Lightspeed boosts ASIC platform with 0.13-micron move

Lightspeed boosts ASIC platform with 0.13-micron move
SUNNYVALE, Calif. — Looking to drive a wedge between field-programmable gate arrays (FPGAs) and standard-cell design, Lightspeed Semiconductor Inc. here has given its modular-array ASIC platform a performance boost by sprucing up its architecture and shifting to 0.13-micron design rules.

As a result, Lightspeed said, logic performance will more than double, rising to 700 MHz, compared with 200 MHz for 0.25-micron products. The move to 0.13 micron also provides more logic and memory for designers to exploit. The latest platform, called Luminance, will scale from 250,000 to 10 million logic gates and can include 540,000 to 5 million SRAM bits.

On the input/output front, Luminance will support many of the low-voltage differential signaling-based standards running up to 1.244 Gbits per second. Each I/O includes double-data-rate registers needed for interfaces such as HyperTransport, System Packet Interface 2 (SPI-2) and external DDR DRAM and SRAM.

For certain I/Os that require special expertise, Lightspeed is seeking outside help. Silicon Logic Engineering Inc. (Eau Claire, Wis.) will provide an SPI-4 Phase 2 firm macro derived from a netlist for predetermined placement. Lightspeed is also working with analog expert Theo Mulder to incorporate a 3.125-Gbit/second serializer/deserializer hard core in selected Luminance products. Lightspeed said it will start verifying the serdes core this month, and expects to include it in Luminance products by the second half of 2003.

At the module level, the company said it has improved density and synthesis mapping by adding more device elements to its array of homogeneous macros, including one that contains both sequential and combinatorial functions with test logic and memory.

Xilinx similarities

Lightspeed's architecture may seem familiar, particularly to those who know something about Xilinx Inc.'s FPGAs. Indeed, Lightspeed is making a deliberate attempt to woo designers accustomed to working with the leading FPGA vendor's Virtex 2 devices. Similarities include the SRAM size, I/O banks and the use of termination resistors.

Even so, there are architectural nuances that set the Luminance apart from FPGAs. The impedance control option, for example, includes a pin through which the outputs can be adjusted, which helps prevent spikes when samples are taken just as impedance changes. There's also no limit to the number of clock trees that can be used, said Michael Sydow, vice president of marketing and applications at Lightspeed.

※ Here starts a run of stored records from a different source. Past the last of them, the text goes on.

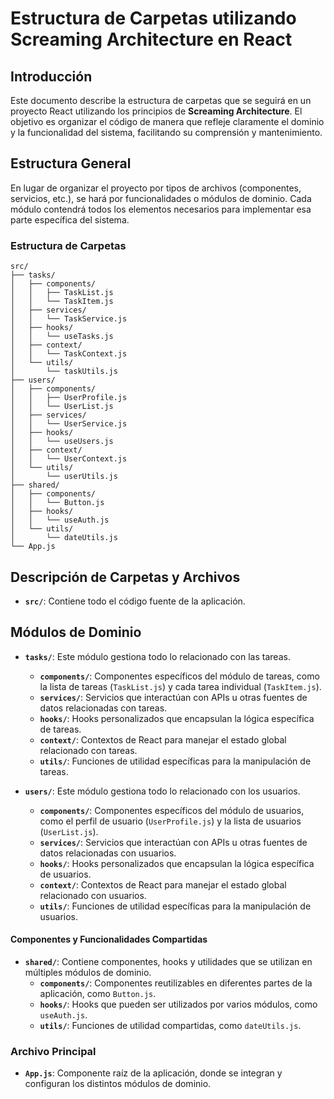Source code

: # Estructura de Carpetas utilizando Screaming Architecture en React

## Introducción

Este documento describe la estructura de carpetas que se seguirá en un proyecto React utilizando los principios de **Screaming Architecture**. El objetivo es organizar el código de manera que refleje claramente el dominio y la funcionalidad del sistema, facilitando su comprensión y mantenimiento.

## Estructura General

En lugar de organizar el proyecto por tipos de archivos (componentes, servicios, etc.), se hará por funcionalidades o módulos de dominio. Cada módulo contendrá todos los elementos necesarios para implementar esa parte específica del sistema.

### Estructura de Carpetas

```plaintext
src/
├── tasks/
│   ├── components/
│   │   ├── TaskList.js
│   │   └── TaskItem.js
│   ├── services/
│   │   └── TaskService.js
│   ├── hooks/
│   │   └── useTasks.js
│   ├── context/
│   │   └── TaskContext.js
│   └── utils/
│       └── taskUtils.js
├── users/
│   ├── components/
│   │   ├── UserProfile.js
│   │   └── UserList.js
│   ├── services/
│   │   └── UserService.js
│   ├── hooks/
│   │   └── useUsers.js
│   ├── context/
│   │   └── UserContext.js
│   └── utils/
│       └── userUtils.js
├── shared/
│   ├── components/
│   │   └── Button.js
│   ├── hooks/
│   │   └── useAuth.js
│   └── utils/
│       └── dateUtils.js
└── App.js
```

## Descripción de Carpetas y Archivos

- **`src/`**: Contiene todo el código fuente de la aplicación.

## Módulos de Dominio

- **`tasks/`**: Este módulo gestiona todo lo relacionado con las tareas.
  - **`components/`**: Componentes específicos del módulo de tareas, como la lista de tareas (`TaskList.js`) y cada tarea individual (`TaskItem.js`).
  - **`services/`**: Servicios que interactúan con APIs u otras fuentes de datos relacionadas con tareas.
  - **`hooks/`**: Hooks personalizados que encapsulan la lógica específica de tareas.
  - **`context/`**: Contextos de React para manejar el estado global relacionado con tareas.
  - **`utils/`**: Funciones de utilidad específicas para la manipulación de tareas.

- **`users/`**: Este módulo gestiona todo lo relacionado con los usuarios.
  - **`components/`**: Componentes específicos del módulo de usuarios, como el perfil de usuario (`UserProfile.js`) y la lista de usuarios (`UserList.js`).
  - **`services/`**: Servicios que interactúan con APIs u otras fuentes de datos relacionadas con usuarios.
  - **`hooks/`**: Hooks personalizados que encapsulan la lógica específica de usuarios.
  - **`context/`**: Contextos de React para manejar el estado global relacionado con usuarios.
  - **`utils/`**: Funciones de utilidad específicas para la manipulación de usuarios.

#### Componentes y Funcionalidades Compartidas

- **`shared/`**: Contiene componentes, hooks y utilidades que se utilizan en múltiples módulos de dominio.
  - **`components/`**: Componentes reutilizables en diferentes partes de la aplicación, como `Button.js`.
  - **`hooks/`**: Hooks que pueden ser utilizados por varios módulos, como `useAuth.js`.
  - **`utils/`**: Funciones de utilidad compartidas, como `dateUtils.js`.

### Archivo Principal

- **`App.js`**: Componente raíz de la aplicación, donde se integran y configuran los distintos módulos de dominio.
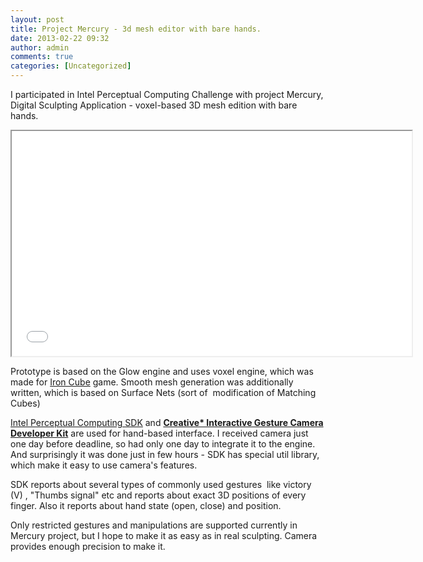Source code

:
 ```yaml
---
layout: post
title: Project Mercury - 3d mesh editor with bare hands.
date: 2013-02-22 09:32
author: admin
comments: true
categories: [Uncategorized]
---
```

I participated in Intel Perceptual Computing Challenge with project Mercury, Digital Sculpting Application - voxel-based 3D mesh edition with bare hands.

<iframe src="//www.youtube.com/embed/y6779QOnh6A" height="360" width="640"></iframe>

Prototype is based on the Glow engine and uses voxel engine, which was made for <a href="http://www.moddb.com/games/iron-cube">Iron Cube</a> game. Smooth mesh generation was additionally written, which is based on Surface Nets (sort of  modification of Matching Cubes)

<a href="http://software.intel.com/en-us/vcsource/tools/perceptual-computing-sdk">Intel Perceptual Computing SDK</a> and <strong><a href="http://click.intel.com/intelsdk/Creative_Interactive_Gesture_Camera_Developer_Kit-P2061.aspx">Creative* Interactive Gesture Camera Developer Kit</a></strong> are used for hand-based interface. I received camera just one day before deadline, so had only one day to integrate it to the engine. And surprisingly it was done just in few hours - SDK has special util library, which make it easy to use camera's features.

SDK reports about several types of commonly used gestures  like victory (V) , "Thumbs signal" etc and reports about exact 3D positions of every finger. Also it reports about hand state (open, close) and position.

Only restricted gestures and manipulations are supported currently in Mercury project, but I hope to make it as easy as in real sculpting. Camera provides enough precision to make it.
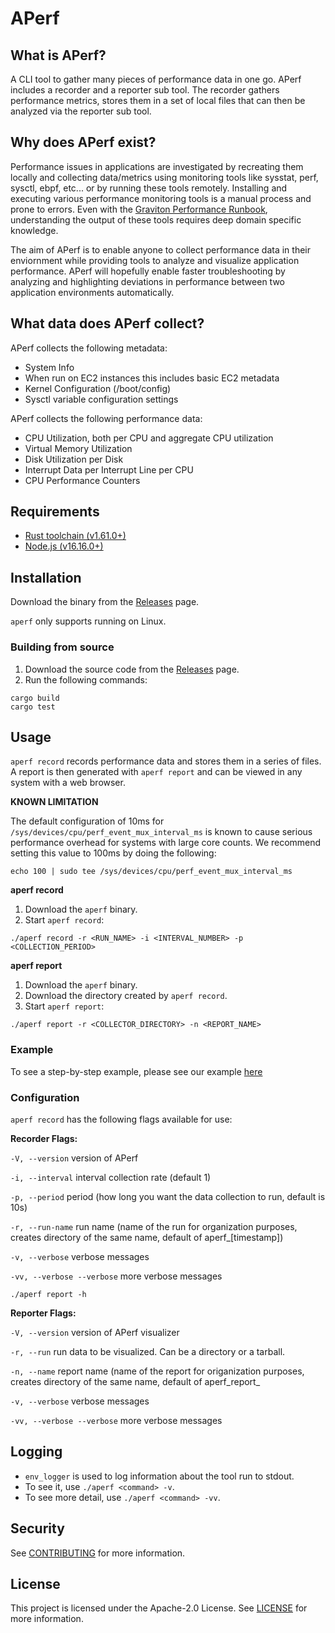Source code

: # APerf
## What is APerf?
A CLI tool to gather many pieces of performance data in one go. APerf includes a recorder and a reporter sub tool. The recorder gathers performance metrics, stores them in a set of local files that can then be analyzed via the reporter sub tool.

## Why does APerf exist?
Performance issues in applications are investigated by recreating them locally and collecting data/metrics using monitoring tools like sysstat, perf, sysctl, ebpf, etc... or by running these tools remotely. Installing and executing various performance monitoring tools is a manual process and prone to errors. Even with the [Graviton Performance Runbook](https://github.com/aws/aws-graviton-getting-started/blob/main/perfrunbook/graviton_perfrunbook.md), understanding the output of these tools requires deep domain specific knowledge.

The aim of APerf is to enable anyone to collect performance data in their enviornment while providing tools to analyze and visualize application performance. APerf will hopefully enable faster troubleshooting by analyzing and highlighting deviations in performance between two application environments automatically. 

## What data does APerf collect?
APerf collects the following metadata:
- System Info
- When run on EC2 instances this includes basic EC2 metadata
- Kernel Configuration (/boot/config)
- Sysctl variable configuration settings

APerf collects the following performance data:
- CPU Utilization, both per CPU and aggregate CPU utilization
- Virtual Memory Utilization
- Disk Utilization per Disk
- Interrupt Data per Interrupt Line per CPU
- CPU Performance Counters

## Requirements
* [Rust toolchain (v1.61.0+)](https://www.rust-lang.org/tools/install)
* [Node.js (v16.16.0+)](https://nodejs.org/en/download/)

## Installation
Download the binary from the [Releases](https://github.com/aws/APerf/releases) page.

`aperf` only supports running on Linux.

### Building from source
1. Download the source code from the [Releases](https://github.com/aws/APerf/releases) page.
2. Run the following commands:

```
cargo build
cargo test
```

## Usage
`aperf record` records performance data and stores them in a series of files. A report is then generated with `aperf report` and can be viewed in any system with a web browser.

**KNOWN LIMITATION**

The default configuration of 10ms for `/sys/devices/cpu/perf_event_mux_interval_ms` is known to cause serious performance overhead for systems with large core counts. We recommend setting this value to 100ms by doing the following:

```
echo 100 | sudo tee /sys/devices/cpu/perf_event_mux_interval_ms 
```

**aperf record**
1. Download the `aperf` binary.
2. Start `aperf record`:
```
./aperf record -r <RUN_NAME> -i <INTERVAL_NUMBER> -p <COLLECTION_PERIOD>
```

**aperf report**
1. Download the `aperf` binary.
2. Download the directory created by `aperf record`.
3. Start `aperf report`:
```
./aperf report -r <COLLECTOR_DIRECTORY> -n <REPORT_NAME>
```
### Example
To see a step-by-step example, please see our example [here](./EXAMPLE.md)

### Configuration

`aperf record` has the following flags available for use:

**Recorder Flags:**

`-V, --version` version of APerf

`-i, --interval` interval collection rate (default 1)

`-p, --period` period (how long you want the data collection to run, default is 10s)

`-r, --run-name` run name (name of the run for organization purposes, creates directory of the same name, default of aperf_[timestamp])

`-v, --verbose` verbose messages

`-vv, --verbose --verbose` more verbose messages


`./aperf report -h`

**Reporter Flags:**

`-V, --version` version of APerf visualizer

`-r, --run` run data to be visualized. Can be a directory or a tarball.

`-n, --name` report name (name of the report for origanization purposes, creates directory of the same name, default of aperf_report_<run>

`-v, --verbose` verbose messages

`-vv, --verbose --verbose` more verbose messages

## Logging
* `env_logger` is used to log information about the tool run to stdout.
* To see it, use `./aperf <command> -v`.
* To see more detail, use `./aperf <command> -vv`.

## Security

See [CONTRIBUTING](CONTRIBUTING.md#security-issue-notifications) for more information.

## License

This project is licensed under the Apache-2.0 License. See [LICENSE](LICENSE) for more information.


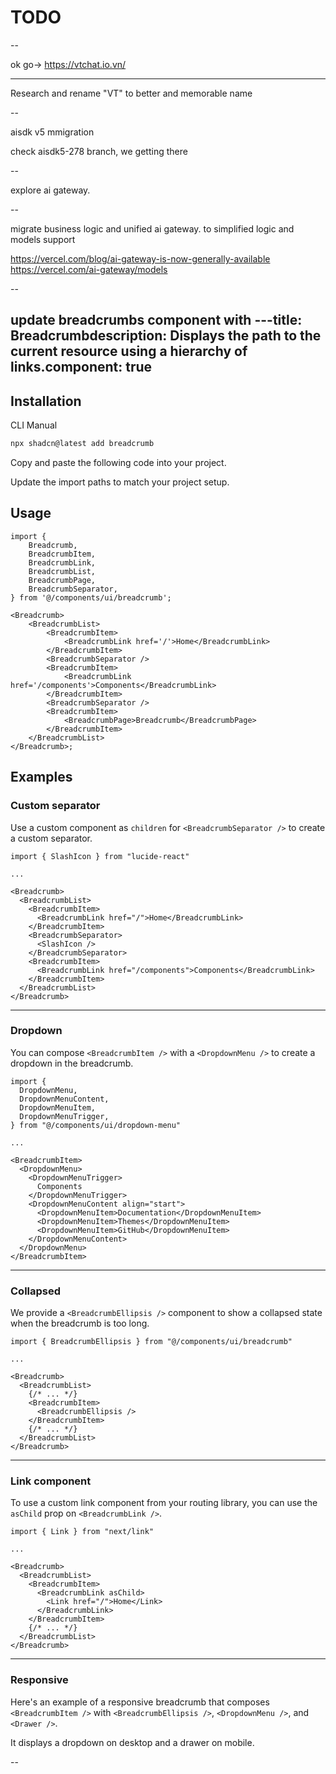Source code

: # TODO

--

ok go-> https://vtchat.io.vn/

---

Research and rename "VT" to better and memorable name

--

aisdk v5 mmigration

check aisdk5-278 branch, we getting there

--

explore ai gateway.

--

migrate business logic and unified ai gateway. to simplified logic and models support

https://vercel.com/blog/ai-gateway-is-now-generally-available
https://vercel.com/ai-gateway/models

--

## update breadcrumbs component with ---title: Breadcrumbdescription: Displays the path to the current resource using a hierarchy of links.component: true

<ComponentPreview
  name="breadcrumb-demo"
  className="[&_.preview]:p-2"
  description="A breadcrumb with a collapsible dropdown."
/>

## Installation

<CodeTabs>

<TabsList>
  <TabsTrigger value="cli">CLI</TabsTrigger>
  <TabsTrigger value="manual">Manual</TabsTrigger>
</TabsList>
<TabsContent value="cli">

```bash
npx shadcn@latest add breadcrumb
```

</TabsContent>

<TabsContent value="manual">

<Steps>

<Step>Copy and paste the following code into your project.</Step>

<ComponentSource name="breadcrumb" title="components/ui/breadcrumb.tsx" />

<Step>Update the import paths to match your project setup.</Step>

</Steps>

</TabsContent>

</CodeTabs>

## Usage

```tsx showLineNumbers
import {
    Breadcrumb,
    BreadcrumbItem,
    BreadcrumbLink,
    BreadcrumbList,
    BreadcrumbPage,
    BreadcrumbSeparator,
} from '@/components/ui/breadcrumb';
```

```tsx showLineNumbers
<Breadcrumb>
    <BreadcrumbList>
        <BreadcrumbItem>
            <BreadcrumbLink href='/'>Home</BreadcrumbLink>
        </BreadcrumbItem>
        <BreadcrumbSeparator />
        <BreadcrumbItem>
            <BreadcrumbLink href='/components'>Components</BreadcrumbLink>
        </BreadcrumbItem>
        <BreadcrumbSeparator />
        <BreadcrumbItem>
            <BreadcrumbPage>Breadcrumb</BreadcrumbPage>
        </BreadcrumbItem>
    </BreadcrumbList>
</Breadcrumb>;
```

## Examples

### Custom separator

Use a custom component as `children` for `<BreadcrumbSeparator />` to create a custom separator.

<ComponentPreview
  name="breadcrumb-separator"
  description="A breadcrumb with a custom separator"
/>

```tsx showLineNumbers {1,10-12}
import { SlashIcon } from "lucide-react"

...

<Breadcrumb>
  <BreadcrumbList>
    <BreadcrumbItem>
      <BreadcrumbLink href="/">Home</BreadcrumbLink>
    </BreadcrumbItem>
    <BreadcrumbSeparator>
      <SlashIcon />
    </BreadcrumbSeparator>
    <BreadcrumbItem>
      <BreadcrumbLink href="/components">Components</BreadcrumbLink>
    </BreadcrumbItem>
  </BreadcrumbList>
</Breadcrumb>
```

---

### Dropdown

You can compose `<BreadcrumbItem />` with a `<DropdownMenu />` to create a dropdown in the breadcrumb.

<ComponentPreview
  name="breadcrumb-dropdown"
  className="[&_.preview]:p-2"
  description="A breadcrumb with a dropdown."
/>

```tsx showLineNumbers {1-6,11-21}
import {
  DropdownMenu,
  DropdownMenuContent,
  DropdownMenuItem,
  DropdownMenuTrigger,
} from "@/components/ui/dropdown-menu"

...

<BreadcrumbItem>
  <DropdownMenu>
    <DropdownMenuTrigger>
      Components
    </DropdownMenuTrigger>
    <DropdownMenuContent align="start">
      <DropdownMenuItem>Documentation</DropdownMenuItem>
      <DropdownMenuItem>Themes</DropdownMenuItem>
      <DropdownMenuItem>GitHub</DropdownMenuItem>
    </DropdownMenuContent>
  </DropdownMenu>
</BreadcrumbItem>
```

---

### Collapsed

We provide a `<BreadcrumbEllipsis />` component to show a collapsed state when the breadcrumb is too long.

<ComponentPreview
  name="breadcrumb-ellipsis"
  className="[&_.preview]:p-2"
  description="A breadcrumb showing a collapsed state."
/>

```tsx showLineNumbers {1,9}
import { BreadcrumbEllipsis } from "@/components/ui/breadcrumb"

...

<Breadcrumb>
  <BreadcrumbList>
    {/* ... */}
    <BreadcrumbItem>
      <BreadcrumbEllipsis />
    </BreadcrumbItem>
    {/* ... */}
  </BreadcrumbList>
</Breadcrumb>
```

---

### Link component

To use a custom link component from your routing library, you can use the `asChild` prop on `<BreadcrumbLink />`.

<ComponentPreview
  name="breadcrumb-link"
  description="A breadcrumb with a custom Link component"
/>

```tsx showLineNumbers {1,8-10}
import { Link } from "next/link"

...

<Breadcrumb>
  <BreadcrumbList>
    <BreadcrumbItem>
      <BreadcrumbLink asChild>
        <Link href="/">Home</Link>
      </BreadcrumbLink>
    </BreadcrumbItem>
    {/* ... */}
  </BreadcrumbList>
</Breadcrumb>
```

---

### Responsive

Here's an example of a responsive breadcrumb that composes `<BreadcrumbItem />` with `<BreadcrumbEllipsis />`, `<DropdownMenu />`, and `<Drawer />`.

It displays a dropdown on desktop and a drawer on mobile.

<ComponentPreview
  name="breadcrumb-responsive"
  className="[&_.preview]:p-2"
  description="A responsive breadcrumb. It displays a dropdown on desktop and a drawer on mobile."
/>

--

Lightspeed's architecture also includes innate test capabilities that go well beyond scan insertion, the company said.

And because Luminance is made up of an array of predefined modules, the company can manufacture and stock partially finished wafers and customize them later, allowing it to get a customer from a netlist to production in 21 weeks.

The company is taking designs today and plans to start production runs by the first quarter of 2003.